SP de tırmanan gerginlikten kaygılı
.
Milli Gazete Genel Yayın Yönetmeni Mustafa Kurdaş arayıp, Saadet Partisi’nin (SP) İstanbul Büyükşehir Belediye Başkan adayı Selman Esmerer’le kahvaltılı bir basın toplantısına davet edince tereddütsüz evet dedim. Bunun birinci nedeni SP’yi izlemeyi bir süredir ihmal etmiş olmamdı. İkinci olarak, her ne kadar SP son yerel seçimlerde parlak sonuçlar almamış olsa da Milli Görüş hareketinin yerel yönetimler konusunda öteden beri iddialı olması nedeniyle Esmerer’i tanımak ve projelerini dinlemek istiyordum. Ve tabii son olarak, her ne kadar bazı tahminlerim olsa da SP’lilerin Gülen cemaati ile AKP hükümeti arasındaki savaşta nerede durduklarını anlamaya yardımcı olacak bazı ipuçları elde etmek hiç de fena olmayacaktı.
Hava kurşun gibi ağır
Nitekim Esmerer konuşmasının ilk bölümünü bu iktidar savaşına ayırdı. “30 Mart’a çok az süre kalmasına rağmen medya bu seçimleri çok fazla gündeme getirmiyor. Bunun nedeni yaşanan kutuplaşama ve gerilim. Dosyalar, operasyonlar havalarda uçuşuyor. Adeta hava kurşun gibi ağır. Ve bu ortamın cumhurbaşkanlığı seçimine kadar süreceği belirtiliyor” diyen Esmerer, SP olarak bu ortamdan çıkılmasını savunduklarını vurguladı ve sözlerini şöyle sürdürdü: “Hepimiz aynı gemideyiz. Eğer gemi karaya oturursa neyse, bir yolunu bulup yeniden yüzdürebiliriz. Ancak batırırsak hep birlikte batarız. Bu yüzden başta Başbakan, iktidar, ana muhalefet, siyasi partiler ve medyamıza büyük görev düşüyor. Bu ülke hepimizin. Gerilim üzerinden iktidar ve muhalefet bu işi götürürse bundan millet olarak zarar görürüz.”

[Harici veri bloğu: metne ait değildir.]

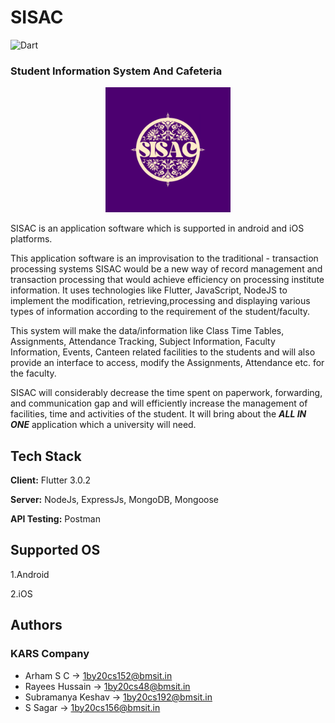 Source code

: # SISAC

![Dart](https://img.shields.io/badge/Flutter%20-Dart-brightgreen?style=flat-square&logo=dart)

### Student Information System And Cafeteria

<p align = "center"><img src="./assets/images/SISAC.png" width="200"></p>

SISAC is an application software which is supported in android and iOS platforms.

This application software is an improvisation to the traditional - transaction processing systems
SISAC would be a new way of record management and transaction processing that would
achieve efficiency on processing institute information. It uses technologies like Flutter,
JavaScript, NodeJS to implement the modification, retrieving,processing and displaying various types of information according to the requirement of the
student/faculty.

This system will make the data/information like Class Time Tables,
Assignments, Attendance Tracking, Subject Information, Faculty Information, Events,
Canteen related facilities to the students and will also provide an interface to access, modify
the Assignments, Attendance etc. for the faculty.

SISAC will considerably decrease the time spent on paperwork, forwarding, and
communication gap and will efficiently increase the management of facilities, time and
activities of the student. It will bring about the **_ALL IN ONE_** application which a university
will need.

## Tech Stack

**Client:** Flutter 3.0.2

**Server:** NodeJs, ExpressJs, MongoDB, Mongoose

**API Testing:** Postman

## Supported OS

1.Android

2.iOS

## Authors

### KARS Company

- Arham S C -> 1by20cs152@bmsit.in
- Rayees Hussain -> 1by20cs48@bmsit.in
- Subramanya Keshav -> 1by20cs192@bmsit.in
- S Sagar -> 1by20cs156@bmsit.in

Mevcutlar içerisinde AKP’yi yolsuzluk iddiaları konusunda en kolay ve en etkili biçimde zorlayabilecek partinin SP olduğunu söyleyebiliriz. Fakat gördüğüm kadarıyla SP’liler iktidar partisi hakkındaki yolsuzluk/rüşvet iddialarını bu seçim kampanyasında pek fazla dillendirmeyecekler. Çünkü, her ne kadar yollar uzun süre önce ayrılmış olsa bile AKP ile belli bir kardeşlik hukukunun korunduğu anlaşılıyor. Öte yandan Gülen cemaatine ve onun uluslararası ilişkilerine yönelik geleneksel kuşkulu yaklaşımın esnediğine dair ortada herhangi bir işaret de yok.
Projeler
O zaman geriye projeler kalıyor. Esmerer özellikle trafik konusunu ön plana alarak bir dizi proje dile getirdi. Bunlardan bazıları şöyle:
- İlk etapta Haliç’ten başlayarak Beylikdüzü’ne kadarki güzergâhta çok katlı otoparklar yapma;
- Sarıyer-Beykoz arası feribot ve deniz ulaşımını yaygınlaştırma;
- Kamyon, tır gibi yük taşıyan araçları denizden taşıma;
- Raylı sistemi her ilçeye taşımak ve hat uzunluğunu 600 km’ye çıkartma;
- Kadın yolcular için her üç metrobüsten sonra gelecek olan pembe metrobüs seferleri;
- E-6 üzerinde ikinci bir metrobüs hattı.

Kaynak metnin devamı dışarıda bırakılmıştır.